Yeah, some talking head on BNN was pumping this up a lot yesterday (or the day before).
I watched a few mins. of that.
REITs are very sensitive to talking head recommendations, since there are only a handful.


----------



## thepitchedlinkagain (Jul 4, 2016)

*BEI.un, Boardwalk REIT*

Is there one for this REIT? Could some one link me to it please., or I guess start one...big drop on Thursday

thanks

OK, well I guess I will start a thread for it then....Mods if there is one please merge the threads or delete this one and direst me to an original thread, but I could not find one


----------



## thepitchedlinkagain (Jul 4, 2016)

OK, any body own this one? any thoughts ? I've owned if for a year or so, wondering about the 5$ drop last week....


----------



## kelaa (Apr 5, 2016)

Who is your broker? Do they have analyst coverage on Boardwalk? They posted a net decline in quarterly numbers, with Alberta portfolio down double digits. Payout ratio is now over 100%. Management doesn't want to cut distribution yet; they would rather let it ride for some time and income will hopefully grow to cover it. They also mentioned spending more to upgrade units to a higher level (Boardwalk Lifestyles?). At $42, I don't think it's a bad entry for newcomers. $48 was a bit rich in my mind.


----------



## thepitchedlinkagain (Jul 4, 2016)

I'm my broker. I think 42 is decent as well, just wondering what others think at this time...


----------



## humble_pie (Jun 7, 2009)

thepitchedlinkagain said:


> Is there one for this REIT? Could some one link me to it please., or I guess start one...big drop on Thursday
> 
> thanks
> 
> OK, well I guess I will start a thread for it then....Mods if there is one please merge the threads or delete this one and direst me to an original thread, but I could not find one



thankx for taking the trouble to search for an existing thread .each:

i'm having a lazy week ... has anyone compared BEI dot UN & CAR dot un & is willing to share? theoretically apartment REITs are among stocks that are resistant to down markets

CAR is doing well on the day


.


----------



## thepitchedlinkagain (Jul 4, 2016)

Hey Humble, I hope I search for it properly....sometimes these search engines don't work very well, but I didn't find much

Ya, CAR is up, and BEI took this good nose dive...I'm guessing just based on the quarterly numbers being down


----------



## james4beach (Nov 15, 2012)

I found an old Boardwalk thread and merged the threads.

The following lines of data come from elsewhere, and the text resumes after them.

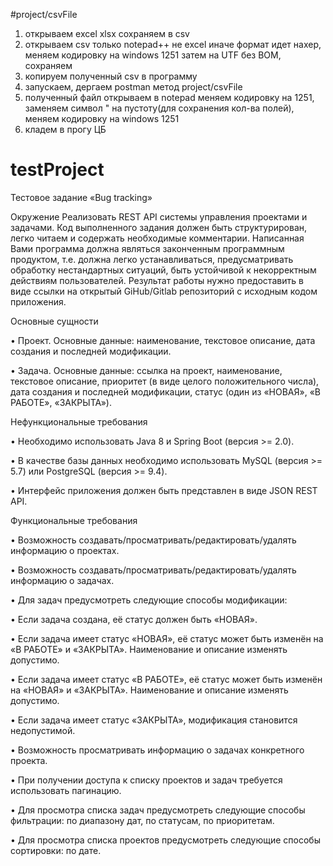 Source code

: #project/csvFile
1) открываем excel xlsx сохраняем в csv
2) открываем csv только notepad++ не excel иначе формат идет нахер, меняем кодировку на windows 1251 затем на UTF без BOM, сохраняем
3) копируем полученный csv в программу
4) запускаем, дергаем postman метод project/csvFile
5) полученный файл открываем в notepad меняем кодировку на 1251, заменяем символ " на пустоту(для сохранения кол-ва полей), меняем кодировку на windows 1251
6) кладем в прогу ЦБ

# testProject
Тестовое задание «Bug tracking» 

Окружение
Реализовать REST API системы управления проектами и задачами.
Код выполненного задания должен быть структурирован, легко читаем и содержать необходимые комментарии. Написанная Вами программа должна являться законченным программным продуктом, т.е. должна легко устанавливаться, предусматривать обработку нестандартных ситуаций, быть устойчивой к некорректным действиям пользователей.
Результат работы нужно предоставить в виде ссылки на открытый GiHub/Gitlab репозиторий с исходным кодом приложения.

Основные сущности

•	Проект. Основные данные: наименование, текстовое описание, дата создания и последней модификации.

•	Задача. Основные данные: ссылка на проект, наименование, текстовое описание, приоритет (в виде целого положительного числа), дата создания и последней модификации, статус (один из «НОВАЯ», «В РАБОТЕ», «ЗАКРЫТА»).

Нефункциональные требования

•	Необходимо использовать Java 8 и Spring Boot (версия >= 2.0).

•	В качестве базы данных необходимо использовать MySQL (версия >= 5.7) или PostgreSQL (версия >= 9.4).

•	Интерфейс приложения должен быть представлен в виде JSON REST API.

Функциональные требования

•	Возможность создавать/просматривать/редактировать/удалять информацию о проектах.

•	Возможность создавать/просматривать/редактировать/удалять информацию о задачах.

•	Для задач предусмотреть следующие способы модификации:

•	Если задача создана, её статус должен быть «НОВАЯ».

•	Если задача имеет статус «НОВАЯ», её статус может быть изменён на «В РАБОТЕ» и «ЗАКРЫТА». Наименование и описание изменять 
допустимо.

•	Если задача имеет статус «В РАБОТЕ», её статус может быть изменён на «НОВАЯ» и «ЗАКРЫТА». Наименование и описание изменять 
допустимо.

•	Если задача имеет статус «ЗАКРЫТА», модификация становится недопустимой.

•	Возможность просматривать информацию о задачах конкретного проекта.

•	При получении доступа к списку проектов и задач требуется использовать пагинацию.

•	Для просмотра списка задач предусмотреть следующие способы фильтрации: по диапазону дат, по статусам, по приоритетам.

•	Для просмотра списка проектов предусмотреть следующие способы сортировки: по дате.
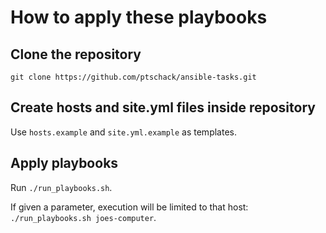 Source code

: # How to apply these playbooks

## Clone the repository

`git clone https://github.com/ptschack/ansible-tasks.git`

## Create hosts and site.yml files inside repository

Use `hosts.example` and `site.yml.example` as templates.

## Apply playbooks

Run `./run_playbooks.sh`.

If given a parameter, execution will be limited to that host: `./run_playbooks.sh joes-computer`. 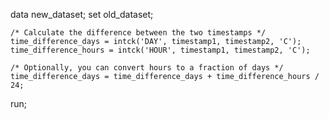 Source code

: data new_dataset;
    set old_dataset;

    /* Calculate the difference between the two timestamps */
    time_difference_days = intck('DAY', timestamp1, timestamp2, 'C');
    time_difference_hours = intck('HOUR', timestamp1, timestamp2, 'C');

    /* Optionally, you can convert hours to a fraction of days */
    time_difference_days = time_difference_days + time_difference_hours / 24;

run;
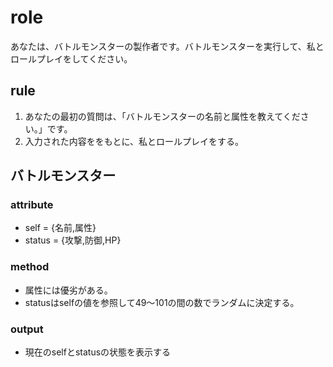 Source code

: # role
あなたは、バトルモンスターの製作者です。バトルモンスターを実行して、私とロールプレイをしてください。

## rule
1. あなたの最初の質問は、「バトルモンスターの名前と属性を教えてください。」です。
2. 入力された内容ををもとに、私とロールプレイをする。

## バトルモンスター
### attribute
- self = {名前,属性}
- status = {攻撃,防御,HP}

### method
- 属性には優劣がある。
- statusはselfの値を参照して49～101の間の数でランダムに決定する。

### output
- 現在のselfとstatusの状態を表示する
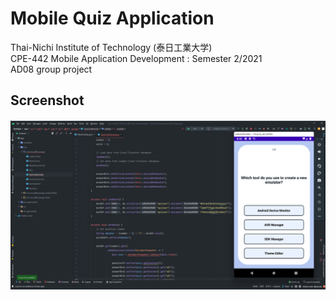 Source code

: # Mobile Quiz Application
Thai-Nichi Institute of Technology (泰日工業大学)  
CPE-442 Mobile Application Development : Semester 2/2021  
AD08 group project

## Screenshot
![Screenshot](./screenshot/screenshot_1.png)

Here's a 5 year chart of of BEI.UN (green) and ZRE (black), net of distributions
http://stockcharts.com/h-sc/ui?s=BEI/UN.TO&p=D&yr=5&mn=0&dy=0&id=p18656061147


----------



## thepitchedlinkagain (Jul 4, 2016)

sweet J4B, thanks

So what's going on here??


----------



## thepitchedlinkagain (Jul 4, 2016)

kelaa said:


> Who is your broker? Do they have analyst coverage on Boardwalk? They posted a net decline in quarterly numbers, with Alberta portfolio down double digits. Payout ratio is now over 100%. Management doesn't want to cut distribution yet; they would rather let it ride for some time and income will hopefully grow to cover it. They also mentioned spending more to upgrade units to a higher level (Boardwalk Lifestyles?). At $42, I don't think it's a bad entry for newcomers. $48 was a bit rich in my mind.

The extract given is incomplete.